Hiertegen heeft verzoeker bezwaar gemaakt.
In het kader van de behandeling van verzoekers bezwaarschriften heeft de Commissie bezwaren en klachten (hierna: de commissie) op 10 december 2020 een hoorzitting gehouden. Verzoeker is gehoord.
Bij advies van 10 februari 2021 heeft de commissie verweerder geadviseerd om het bewaarschrift van verzoeker tegen het primaire besluit ongegrond te verklaren en het primaire besluit in stand te laten.
Omvang van het geding
4. De voorzieningenrechter stelt vast dat het bestreden besluit betrekking heeft op twee bezwaarschriften, te weten verzoekers bezwaarschrift tegen de brief van 28 mei 2020 en verzoekers bezwaarschrift tegen het primaire besluit. Het onderhavige beroep en verzoek om voorlopige voorziening zijn niet gericht tegen verweerders beslissing tot niet-ontvankelijkverklaring van verzoekers bezwaarschrift tegen de brief van 28 mei 2020. Dat onderdeel van het bestreden besluit valt daarmee buiten de omvang van dit geding. De voorzieningenrechter zal dat besluitonderdeel daarom buiten verdere beschouwing laten.

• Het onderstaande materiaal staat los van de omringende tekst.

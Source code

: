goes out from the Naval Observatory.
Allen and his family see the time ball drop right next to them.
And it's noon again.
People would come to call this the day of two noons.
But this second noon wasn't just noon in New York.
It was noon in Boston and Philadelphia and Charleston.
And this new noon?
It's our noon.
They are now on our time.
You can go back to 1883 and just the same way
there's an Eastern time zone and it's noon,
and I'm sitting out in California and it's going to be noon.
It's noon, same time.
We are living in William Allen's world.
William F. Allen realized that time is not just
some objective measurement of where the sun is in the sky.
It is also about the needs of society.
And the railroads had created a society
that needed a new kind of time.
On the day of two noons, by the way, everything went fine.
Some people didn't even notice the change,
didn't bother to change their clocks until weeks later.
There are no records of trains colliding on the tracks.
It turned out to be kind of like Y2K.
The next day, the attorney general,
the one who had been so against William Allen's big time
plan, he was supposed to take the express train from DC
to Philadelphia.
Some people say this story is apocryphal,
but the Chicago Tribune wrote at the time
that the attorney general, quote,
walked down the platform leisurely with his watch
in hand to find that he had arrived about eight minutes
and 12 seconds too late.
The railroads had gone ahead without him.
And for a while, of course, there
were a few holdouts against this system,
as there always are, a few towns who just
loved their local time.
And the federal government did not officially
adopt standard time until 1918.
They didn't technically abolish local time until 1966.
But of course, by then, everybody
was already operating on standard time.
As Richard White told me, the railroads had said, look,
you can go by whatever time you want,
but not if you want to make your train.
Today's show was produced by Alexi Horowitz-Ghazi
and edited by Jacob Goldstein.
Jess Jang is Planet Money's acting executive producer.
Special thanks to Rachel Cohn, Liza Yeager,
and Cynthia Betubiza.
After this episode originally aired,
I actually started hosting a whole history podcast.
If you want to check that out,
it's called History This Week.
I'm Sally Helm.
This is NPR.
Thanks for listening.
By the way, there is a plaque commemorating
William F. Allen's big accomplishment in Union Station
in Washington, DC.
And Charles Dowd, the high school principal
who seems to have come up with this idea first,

Relevante wetgeving en jurisprudentie5.1. Ingevolge artikel 3, eerste lid, van de DHW is het verboden zonder daartoe strekkende vergunning van de burgemeester het horecabedrijf of slijtersbedrijf uit te oefenen.
Ingevolge artikel 8, eerste lid, aanhef en onder b, van de DHW voldoen leidinggevenden van het horecabedrijf en het slijtersbedrijf aan de eis dat zij niet in enig opzicht van slecht levensgedrag zijn.
Op grond van het tweede lid van dit artikel worden bij algemene maatregel van bestuur naast de in het eerste lid gestelde eisen andere eisen ten aanzien van het zedelijk gedrag van leidinggevenden gesteld en kan de in dat lid, onder b, gestelde eis nader worden omschreven.
Ingevolge artikel 31, eerste lid, aanhef en onder b, van de DHW wordt een vergunning door de burgemeester ingetrokken indien niet langer wordt voldaan aan de bij of krachtens artikelen 8 en 10 geldende eisen.
Op grond van onderdeel c van dit artikellid wordt een vergunning ingetrokken indien zich in de betrokken inrichting feiten hebben voorgedaan, die de vrees wettigen, dat het van kracht blijven van de vergunning gevaar zou opleveren voor de openbare orde, veiligheid of zedelijkheid.
Ingevolge artikel 1:6, aanhef en onder b, van de APV kan de vergunning worden ingetrokken indien op grond van een verandering van de omstandigheden of inzichten opgetreden na het verlenen van de vergunning, intrekking noodzakelijk is vanwege het belang of de belangen ter bescherming waarvan de vergunning is vereist.
Ingevolge artikel 2:28, eerste lid, van de APV is het verboden een horecabedrijf en terras te exploiteren zonder vergunning van de burgemeester.
Ingevolge het tweede lid van dit artikel weigert de burgemeester de vergunning indien er voor de exploitatie van het horecabedrijf tevens een vergunning is vereist op grond van de DHW en deze vergunning is geweigerd.